NE Saddam'ın ölü ele geçmiş oğulları, ne Alman demiryollarının özelleştirilmesi planları...
Hiçbir şey Almanları, Kızıl Ordu Faksiyonu yani RAF ile ilgili yapılması tasarlanan sergi kadar allak bullak etmedi.
Almanya ‘‘Terörün sergisi olur muymuş’’ diye ayakta.
Aslında 2004 yılının, kasım ayında Berlin'deki Kunst Werke Galerisi'nde yapılacak serginin hazırlıkları yavaş yavaş ilerliyordu.
1968-1977 yılları arasında Almanya'da ünlü sendikacıları, siyasileri kaçırıp öldüren RAF militanları, Baader-Meinhof çetesi sanat ve kültür yaşamını nasıl etkilemişti?
Serginin konusu işte bu olacaktı.
Ancak Baader-Meinhof çetesinin vaktiyle kaçırıp öldürdükleri Hanns-MartinSchleyer, Detlev Karsten Rohwedder'in aileleri hükümete mektup yazıp, sergiyi yüksek sesle protesto etmeye başlayınca kıyamet kopuyor.
Kurbanların ailelerinin iddiası, serginin Baader-Meinhof çetesinin üyelerini bir anlamda aklayacağı.
Sergiye 100 bin euroluk bir fon ayırmış olan hükümet derhal projeyi gözden geçireceğini ilan ediyor.
Eline büyük bir fırsat geçiren muhalefet ise ‘‘bu bir skandaldır’’ diye tepinmeye başlıyor.
İçişleri Bakanı Otto Schilly 1970'li yıllarda avukatlık yaptığı yıllarda Kızıl Ordu Fraksiyonu'nun bazı üyelerini savunmuş.
Ama şimdi ‘‘Olmaz’’ diyor. ‘‘Bu sergi asla yapılmamalı.’’
Serginin küratörü Beate Barner istediği kadar ‘‘Bu sergi teröristleri aklamayacak.
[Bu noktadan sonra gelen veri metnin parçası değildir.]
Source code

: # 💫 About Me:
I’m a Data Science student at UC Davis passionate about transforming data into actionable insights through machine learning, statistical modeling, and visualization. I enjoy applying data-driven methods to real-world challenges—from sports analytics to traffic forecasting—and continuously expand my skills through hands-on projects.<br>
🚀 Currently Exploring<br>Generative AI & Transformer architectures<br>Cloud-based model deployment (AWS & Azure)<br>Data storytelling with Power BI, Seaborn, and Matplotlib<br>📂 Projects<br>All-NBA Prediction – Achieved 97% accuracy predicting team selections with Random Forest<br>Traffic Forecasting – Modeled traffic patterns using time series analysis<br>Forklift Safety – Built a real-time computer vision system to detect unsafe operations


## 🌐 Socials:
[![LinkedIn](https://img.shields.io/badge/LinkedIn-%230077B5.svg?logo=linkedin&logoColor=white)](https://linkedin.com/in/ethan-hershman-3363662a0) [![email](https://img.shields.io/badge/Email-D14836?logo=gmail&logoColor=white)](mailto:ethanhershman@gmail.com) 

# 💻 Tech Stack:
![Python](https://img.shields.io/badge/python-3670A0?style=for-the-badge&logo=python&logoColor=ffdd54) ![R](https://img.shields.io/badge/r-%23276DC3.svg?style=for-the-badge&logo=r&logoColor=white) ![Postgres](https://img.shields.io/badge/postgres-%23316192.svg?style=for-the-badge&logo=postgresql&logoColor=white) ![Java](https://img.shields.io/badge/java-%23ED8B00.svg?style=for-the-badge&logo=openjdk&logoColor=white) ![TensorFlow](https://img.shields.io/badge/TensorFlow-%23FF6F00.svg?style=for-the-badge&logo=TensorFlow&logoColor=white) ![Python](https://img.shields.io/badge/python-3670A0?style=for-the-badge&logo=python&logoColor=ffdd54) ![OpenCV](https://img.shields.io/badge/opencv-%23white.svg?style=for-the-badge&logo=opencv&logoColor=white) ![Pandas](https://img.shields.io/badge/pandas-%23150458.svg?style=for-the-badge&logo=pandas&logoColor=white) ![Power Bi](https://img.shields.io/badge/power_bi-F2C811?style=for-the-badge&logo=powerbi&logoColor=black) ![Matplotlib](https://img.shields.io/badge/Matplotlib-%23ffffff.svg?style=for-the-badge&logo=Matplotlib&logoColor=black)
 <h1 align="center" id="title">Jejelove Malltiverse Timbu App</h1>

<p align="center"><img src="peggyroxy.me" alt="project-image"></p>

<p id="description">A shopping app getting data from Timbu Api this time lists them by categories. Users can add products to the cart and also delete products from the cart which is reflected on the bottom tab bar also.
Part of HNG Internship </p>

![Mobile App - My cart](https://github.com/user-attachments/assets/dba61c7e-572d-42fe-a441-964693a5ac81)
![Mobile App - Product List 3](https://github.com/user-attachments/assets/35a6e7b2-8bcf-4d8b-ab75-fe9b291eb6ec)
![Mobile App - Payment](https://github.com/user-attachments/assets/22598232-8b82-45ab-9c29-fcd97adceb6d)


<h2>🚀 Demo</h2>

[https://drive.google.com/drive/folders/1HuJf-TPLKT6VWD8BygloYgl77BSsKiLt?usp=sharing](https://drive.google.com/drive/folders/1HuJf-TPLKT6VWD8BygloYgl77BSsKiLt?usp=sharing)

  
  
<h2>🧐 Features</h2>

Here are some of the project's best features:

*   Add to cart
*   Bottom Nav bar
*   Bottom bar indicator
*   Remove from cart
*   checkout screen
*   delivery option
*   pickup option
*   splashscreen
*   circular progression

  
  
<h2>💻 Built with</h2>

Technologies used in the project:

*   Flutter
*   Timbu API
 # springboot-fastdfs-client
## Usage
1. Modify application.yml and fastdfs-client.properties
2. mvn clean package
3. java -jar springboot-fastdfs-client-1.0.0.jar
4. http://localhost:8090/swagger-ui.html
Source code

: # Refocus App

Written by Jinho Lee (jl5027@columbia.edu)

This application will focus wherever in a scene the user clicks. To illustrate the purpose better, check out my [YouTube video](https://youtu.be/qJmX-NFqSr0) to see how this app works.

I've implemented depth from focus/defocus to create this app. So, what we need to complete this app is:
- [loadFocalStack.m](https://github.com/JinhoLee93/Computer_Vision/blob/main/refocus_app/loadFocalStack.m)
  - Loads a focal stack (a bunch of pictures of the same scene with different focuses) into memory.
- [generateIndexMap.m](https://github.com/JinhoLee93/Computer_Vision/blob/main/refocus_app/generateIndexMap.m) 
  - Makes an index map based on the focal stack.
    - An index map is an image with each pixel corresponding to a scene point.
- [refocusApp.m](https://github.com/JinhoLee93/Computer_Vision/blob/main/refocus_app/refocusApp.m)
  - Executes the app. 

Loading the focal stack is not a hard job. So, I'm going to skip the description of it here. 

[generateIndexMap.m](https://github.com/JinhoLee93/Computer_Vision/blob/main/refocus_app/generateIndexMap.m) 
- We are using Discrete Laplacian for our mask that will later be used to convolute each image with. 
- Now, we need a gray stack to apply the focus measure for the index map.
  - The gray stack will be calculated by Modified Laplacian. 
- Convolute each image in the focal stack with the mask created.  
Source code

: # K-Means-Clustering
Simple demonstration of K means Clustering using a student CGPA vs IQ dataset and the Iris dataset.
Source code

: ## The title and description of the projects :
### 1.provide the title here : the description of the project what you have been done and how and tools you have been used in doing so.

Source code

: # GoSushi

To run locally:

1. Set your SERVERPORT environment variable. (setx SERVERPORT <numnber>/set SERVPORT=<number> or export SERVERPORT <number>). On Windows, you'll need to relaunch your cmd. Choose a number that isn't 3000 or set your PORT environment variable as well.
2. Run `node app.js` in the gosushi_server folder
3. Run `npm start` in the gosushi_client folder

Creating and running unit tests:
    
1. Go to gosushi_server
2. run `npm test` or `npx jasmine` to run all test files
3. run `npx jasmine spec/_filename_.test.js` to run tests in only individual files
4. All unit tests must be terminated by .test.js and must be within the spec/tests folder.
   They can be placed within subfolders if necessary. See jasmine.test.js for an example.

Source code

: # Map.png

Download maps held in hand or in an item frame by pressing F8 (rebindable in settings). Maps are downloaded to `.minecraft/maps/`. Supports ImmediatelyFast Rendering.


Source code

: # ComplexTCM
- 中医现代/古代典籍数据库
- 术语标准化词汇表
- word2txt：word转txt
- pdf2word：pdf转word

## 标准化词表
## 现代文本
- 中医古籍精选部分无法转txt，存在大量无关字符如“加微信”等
Tam tersine etraflarında oluşan miti yıkacak. RAF militanlarını, Baader-Meinhof çetesini tanımayan bir nesil var. Bu nesli bilinçlendirmeyi amaçlıyoruz’’ desin, dinleyen yok.
En büyük tepki basından.
Sergiye ‘‘terörün sergisi’’ adını takan da Bild Gazetesi.
Esasında, bu tepkinin arkasında başka bir sergi var.
Almanlar, II. Dünya Savaşı'nda Alman Ordusu'nun işlediği cinayetleri konu alan yeni bir serginin şokunu henüz atlatmış değiller.
Yakın geçmişiyle hesaplaşma dönemini bir türlü kapatamayan Almanlara soğuk duş etkisi yapan serginin tartışmaları sona ermeden, tartışmalı bir ikincisi fazla geldi.
Bir de ‘‘Kızıl Ordu Fraksiyonu’’nunvaktiyle Alman toplumunu kutuplaştırmış olması meselesi var.
Zamanında orta yaşlılar, Kızıl Ordu Faksiyonu'nun cinayetlerini dehşetle izlerken, Batı'nın tüketim alışkanlıklarını eleştiren Alman gençleri Andreas Baader ile Ulrike Meinhof'a az sempati beslememişti.
Sergi yapılacak mı, yapılmayacak mı tartışmalarından ise kim kárlı çıktı dersiniz?
Modacılar.
RAF'ın sembollerini bastıkları tişörtler peynir ekmek gibi satılıyor.